Inondation du deuxième pont sur le Wouri : le Ministre Emmanuel Nganou Djoumessi parle de « sorcellerie »

Au ministère des travaux publics, l’on évoque une dimension mystique pour expliquer l’inondation du deuxième pont sur le Wourri.

Le journal Intégration, dans sa parution du 03 avril 2019 rapporte que les raisons mises en avant au ministère des travaux publics pour expliquer les inondations sur le nouveau pont sur le Wouri, sont des « facteurs d’ordre subjectif, mais qui est souvent pris en compte, l’aspect culturel ».

La chargée de la Communication du Ministère des travaux publics, Corine Esse, citée par le journal Intégration indique que « les eaux évacuées par l’ouvrage hydraulique 5 et venant de Dangote sont déversées vers le site du Ngondo qui a été déplacé… ».

Le journal rappelle qu’en 2012, alors que le cimentier africain Dangote décide de s’installer sur les berges du Wouri, les chefs Sawa, peuple autochtone, désapprouvent le projet, arguant que celui-ci prend place sur des terres sacrées. Là même où se déroule chaque année le « Ngondo », un culte traditionnel aux ancêtres.
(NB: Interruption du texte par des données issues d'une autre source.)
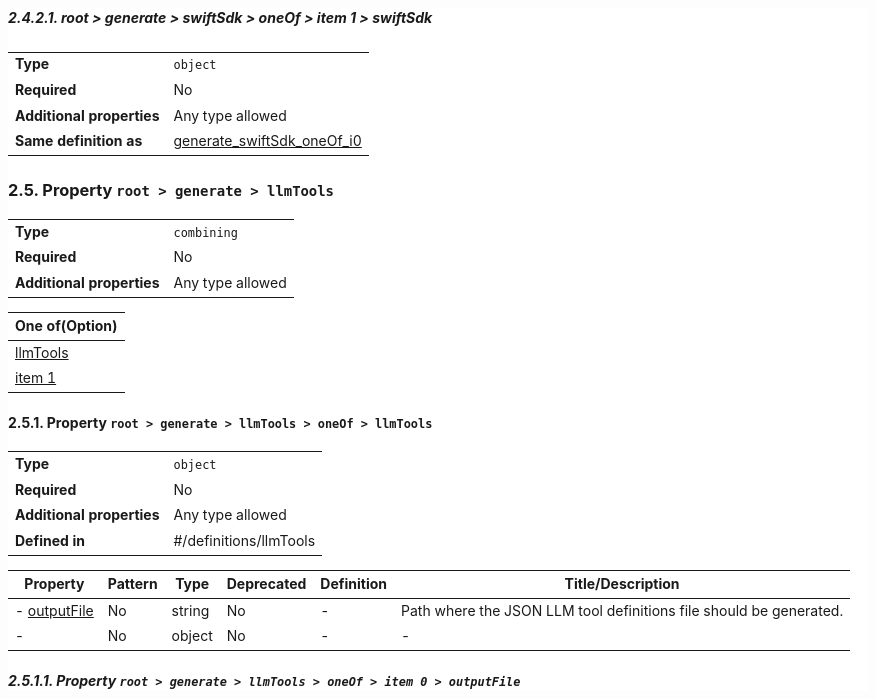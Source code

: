 ##### <a name="generate_swiftSdk_oneOf_i1_items"></a>2.4.2.1. root > generate > swiftSdk > oneOf > item 1 > swiftSdk

|                           |                                                           |
| ------------------------- | --------------------------------------------------------- |
| **Type**                  | `object`                                                  |
| **Required**              | No                                                        |
| **Additional properties** | Any type allowed                                          |
| **Same definition as**    | [generate_swiftSdk_oneOf_i0](#generate_swiftSdk_oneOf_i0) |

### <a name="generate_llmTools"></a>2.5. Property `root > generate > llmTools`

|                           |                  |
| ------------------------- | ---------------- |
| **Type**                  | `combining`      |
| **Required**              | No               |
| **Additional properties** | Any type allowed |

| One of(Option)                          |
| --------------------------------------- |
| [llmTools](#generate_llmTools_oneOf_i0) |
| [item 1](#generate_llmTools_oneOf_i1)   |

#### <a name="generate_llmTools_oneOf_i0"></a>2.5.1. Property `root > generate > llmTools > oneOf > llmTools`

|                           |                        |
| ------------------------- | ---------------------- |
| **Type**                  | `object`               |
| **Required**              | No                     |
| **Additional properties** | Any type allowed       |
| **Defined in**            | #/definitions/llmTools |

| Property                                                | Pattern | Type   | Deprecated | Definition | Title/Description                                                  |
| ------------------------------------------------------- | ------- | ------ | ---------- | ---------- | ------------------------------------------------------------------ |
| - [outputFile](#generate_llmTools_oneOf_i0_outputFile ) | No      | string | No         | -          | Path where the JSON LLM tool definitions file should be generated. |
| - [](#generate_llmTools_oneOf_i0_additionalProperties ) | No      | object | No         | -          | -                                                                  |

##### <a name="generate_llmTools_oneOf_i0_outputFile"></a>2.5.1.1. Property `root > generate > llmTools > oneOf > item 0 > outputFile`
Après moult tractations, poursuit le journal, aussi bien avec le gouvernement qu’avec l’entreprise nigériane, les chefs traditionnels Sawa vont consentir à laisser le projet prendre forme, malgré les récriminations d’une partie de la communauté. Or, d’après le Mintp, le pont sur le Wouri sert d’évacuateurs des eaux de la cimenterie qui avait déjà provoqué la fureur des gardiens de la tradition.

La communication du Mintp, toujours selon le tabloide, explique que: « lorsqu’on coulait les pieux du pont (fondations au sol) il s’est posé un problème, ceux-ci n’adhéraient pas, il a fallu une intervention des chefs Sawa pour que les travaux continuent aisément ».

Pour finir Intégration précise que loin du mystique et du paranormal, les équipes de Sogea Satom, l’entreprise maitre d’œuvre de l’infrastructure sont depuis hier à pied d’œuvre sur le site pour déboucher les voies de canalisation.

Car selon les ingénieurs du projet, ce sont les déchets qui obstruent les voies d’évacuation des eaux qui sont à l’origine des inondations. « Les inspections de l’entreprise ont fait ressortir deux éléments : encombrement des exutoires par des déchets et nécessité de déplacer une canalisation de Camwater qui se trouve vers l’ouvrage hydraulique N5 destiné à l’évacuation des eaux », explique Corine Esse.